Search code examples
pythonimageopencvimage-processingimage-recognition

Extract text inside rectangle from image


i have an image with multiple red rectangle image extraction and output is good.

i'm using https://github.com/autonise/CRAFT-Remade for text-recognition

original:

Original

my image:

IMAGE

i try to extract text only in all rectangle with pytesserac but without success. output result :

r

2

aseeaaei

ae

How we can extract text from this image correctly with accuracy?

part of code:

def saveResult(img_file, img, boxes, dirname='./result/', verticals=None, texts=None):
        """ save text detection result one by one
        Args:
            img_file (str): image file name
            img (array): raw image context
            boxes (array): array of result file
                Shape: [num_detections, 4] for BB output / [num_detections, 4] for QUAD output
        Return:
            None
        """
        img = np.array(img)

        # make result file list
        filename, file_ext = os.path.splitext(os.path.basename(img_file))

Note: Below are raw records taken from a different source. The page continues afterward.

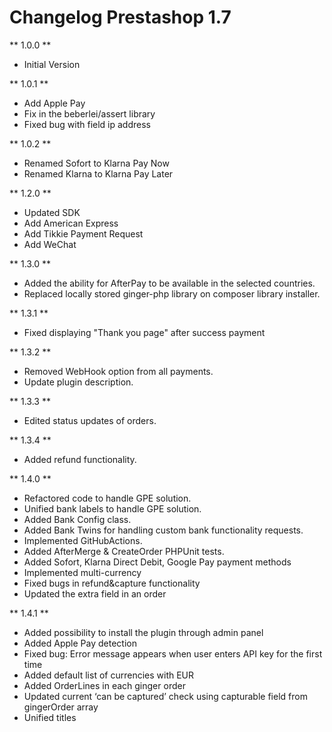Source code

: # Changelog Prestashop 1.7

** 1.0.0 **

* Initial Version

** 1.0.1 **

* Add Apple Pay
* Fix in the beberlei/assert library
* Fixed bug with field ip address

** 1.0.2 **

* Renamed Sofort to Klarna Pay Now
* Renamed Klarna to Klarna Pay Later

** 1.2.0 **

* Updated SDK
* Add American Express
* Add Tikkie Payment Request
* Add WeChat

** 1.3.0 **

* Added the ability for AfterPay to be available in the selected countries.
* Replaced locally stored ginger-php library on composer library installer.

** 1.3.1 **

* Fixed displaying "Thank you page" after success payment

** 1.3.2 **

* Removed WebHook option from all payments.
* Update plugin description.

** 1.3.3 **

* Edited status updates of orders.

** 1.3.4 **

* Added refund functionality.

** 1.4.0 **

* Refactored code to handle GPE solution.
* Unified bank labels to handle GPE solution.
* Added Bank Config class.
* Added Bank Twins for handling custom bank functionality requests.
* Implemented GitHubActions.
* Added AfterMerge & CreateOrder PHPUnit tests.
* Added Sofort, Klarna Direct Debit, Google Pay payment methods
* Implemented multi-currency
* Fixed bugs in refund&capture functionality
* Updated the extra field in an order

** 1.4.1 **

* Added possibility to install the plugin through admin panel
* Added Apple Pay detection
* Fixed bug: Error message appears when user enters API key for the first time
* Added default list of currencies with EUR
* Added OrderLines in each ginger order
* Updated current ‘can be captured’ check using capturable field from gingerOrder array
* Unified titles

        # result directory
        res_file = dirname + "res_" + filename + '.txt'
        res_img_file = dirname + "res_" + filename + '.jpg'

        if not os.path.isdir(dirname):
            os.mkdir(dirname)

        with open(res_file, 'w') as f:
            for i, box in enumerate(boxes):
                poly = np.array(box).astype(np.int32).reshape((-1))
                strResult = ','.join([str(p) for p in poly]) + '\r\n'
                f.write(strResult)

                poly = poly.reshape(-1, 2)
                cv2.polylines(img, [poly.reshape((-1, 1, 2))], True, color=(0, 0, 255), thickness=2) # HERE
                ptColor = (0, 255, 255)
                if verticals is not None:
                    if verticals[i]:
                        ptColor = (255, 0, 0)

                if texts is not None:
                    font = cv2.FONT_HERSHEY_SIMPLEX
                    font_scale = 0.5
                    cv2.putText(img, "{}".format(texts[i]), (poly[0][0]+1, poly[0][1]+1), font, font_scale, (0, 0, 0), thickness=1)
                    cv2.putText(img, "{}".format(texts[i]), tuple(poly[0]), font, font_scale, (0, 255, 255), thickness=1)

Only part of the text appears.